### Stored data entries
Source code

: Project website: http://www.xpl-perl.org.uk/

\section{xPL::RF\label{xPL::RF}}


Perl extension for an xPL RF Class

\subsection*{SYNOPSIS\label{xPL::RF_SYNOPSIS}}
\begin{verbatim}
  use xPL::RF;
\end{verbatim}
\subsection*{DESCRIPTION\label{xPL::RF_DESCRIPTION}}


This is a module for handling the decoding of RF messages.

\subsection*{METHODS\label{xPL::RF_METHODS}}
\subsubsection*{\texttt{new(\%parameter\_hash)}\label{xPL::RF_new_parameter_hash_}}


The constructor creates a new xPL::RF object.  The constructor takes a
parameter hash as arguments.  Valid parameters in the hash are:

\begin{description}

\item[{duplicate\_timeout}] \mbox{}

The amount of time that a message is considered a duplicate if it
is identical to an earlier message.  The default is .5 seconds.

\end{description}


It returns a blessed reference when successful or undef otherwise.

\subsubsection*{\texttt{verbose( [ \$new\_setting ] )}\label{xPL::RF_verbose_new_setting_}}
---
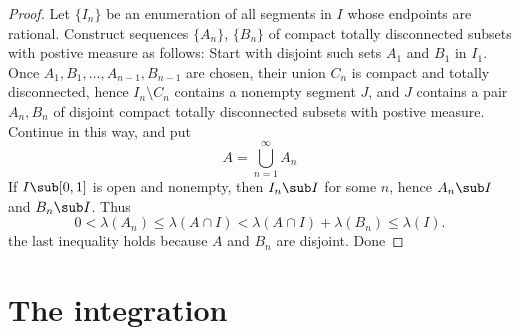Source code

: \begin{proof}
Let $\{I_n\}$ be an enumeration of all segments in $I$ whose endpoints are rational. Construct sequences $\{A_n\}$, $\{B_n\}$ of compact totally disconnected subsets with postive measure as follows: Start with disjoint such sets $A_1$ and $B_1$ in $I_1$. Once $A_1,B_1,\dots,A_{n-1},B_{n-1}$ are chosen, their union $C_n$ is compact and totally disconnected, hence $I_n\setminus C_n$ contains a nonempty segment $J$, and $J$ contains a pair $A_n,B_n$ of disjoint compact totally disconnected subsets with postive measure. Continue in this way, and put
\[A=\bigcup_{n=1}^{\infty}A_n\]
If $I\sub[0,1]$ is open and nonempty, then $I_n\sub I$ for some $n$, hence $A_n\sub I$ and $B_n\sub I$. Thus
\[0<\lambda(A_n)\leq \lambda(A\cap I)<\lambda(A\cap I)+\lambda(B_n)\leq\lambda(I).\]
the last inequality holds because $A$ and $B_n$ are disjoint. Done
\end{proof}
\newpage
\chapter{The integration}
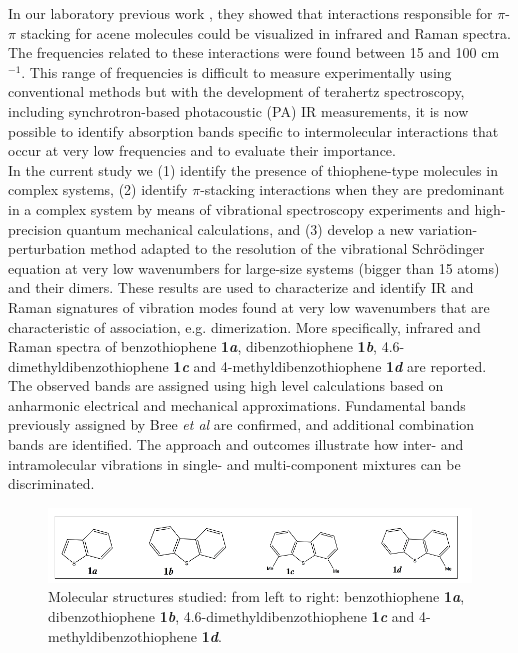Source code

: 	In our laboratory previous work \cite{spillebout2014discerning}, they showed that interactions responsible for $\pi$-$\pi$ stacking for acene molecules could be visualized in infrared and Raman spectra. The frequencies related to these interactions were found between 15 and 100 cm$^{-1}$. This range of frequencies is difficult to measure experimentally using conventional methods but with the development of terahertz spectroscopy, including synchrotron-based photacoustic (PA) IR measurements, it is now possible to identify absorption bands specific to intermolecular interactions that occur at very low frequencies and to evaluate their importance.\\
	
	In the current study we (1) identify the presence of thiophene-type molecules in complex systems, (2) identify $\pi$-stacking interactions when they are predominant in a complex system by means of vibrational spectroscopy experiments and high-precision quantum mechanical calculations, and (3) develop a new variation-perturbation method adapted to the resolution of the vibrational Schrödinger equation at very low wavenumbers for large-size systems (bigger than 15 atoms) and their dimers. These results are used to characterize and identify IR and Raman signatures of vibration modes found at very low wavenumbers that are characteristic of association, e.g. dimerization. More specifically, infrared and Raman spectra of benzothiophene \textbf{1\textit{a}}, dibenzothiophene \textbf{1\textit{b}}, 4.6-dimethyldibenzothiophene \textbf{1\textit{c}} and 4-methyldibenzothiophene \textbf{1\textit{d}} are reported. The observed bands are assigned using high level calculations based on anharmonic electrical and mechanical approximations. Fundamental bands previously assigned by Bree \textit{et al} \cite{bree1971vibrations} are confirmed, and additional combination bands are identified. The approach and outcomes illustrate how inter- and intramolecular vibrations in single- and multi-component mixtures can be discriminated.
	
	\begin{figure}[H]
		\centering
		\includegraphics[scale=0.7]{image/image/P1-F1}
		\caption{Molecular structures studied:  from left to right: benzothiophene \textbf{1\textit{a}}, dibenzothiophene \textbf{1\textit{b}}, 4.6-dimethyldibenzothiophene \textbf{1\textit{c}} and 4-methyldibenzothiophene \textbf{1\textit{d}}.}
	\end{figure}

### Task prompt
Only the lines above from the line with "This is a module" to the line with "[ \$new\_setting ]", those two lines included, should be reproduced exactly.

### Written solution
This is a module for handling the decoding of RF messages.

\subsection*{METHODS\label{xPL::RF_METHODS}}
\subsubsection*{\texttt{new(\%parameter\_hash)}\label{xPL::RF_new_parameter_hash_}}


The constructor creates a new xPL::RF object.  The constructor takes a
parameter hash as arguments.  Valid parameters in the hash are:

\begin{description}

\item[{duplicate\_timeout}] \mbox{}

The amount of time that a message is considered a duplicate if it
is identical to an earlier message.  The default is .5 seconds.

\end{description}


It returns a blessed reference when successful or undef otherwise.

\subsubsection*{\texttt{verbose( [ \$new\_setting ] )}\label{xPL::RF_verbose_new_setting_}}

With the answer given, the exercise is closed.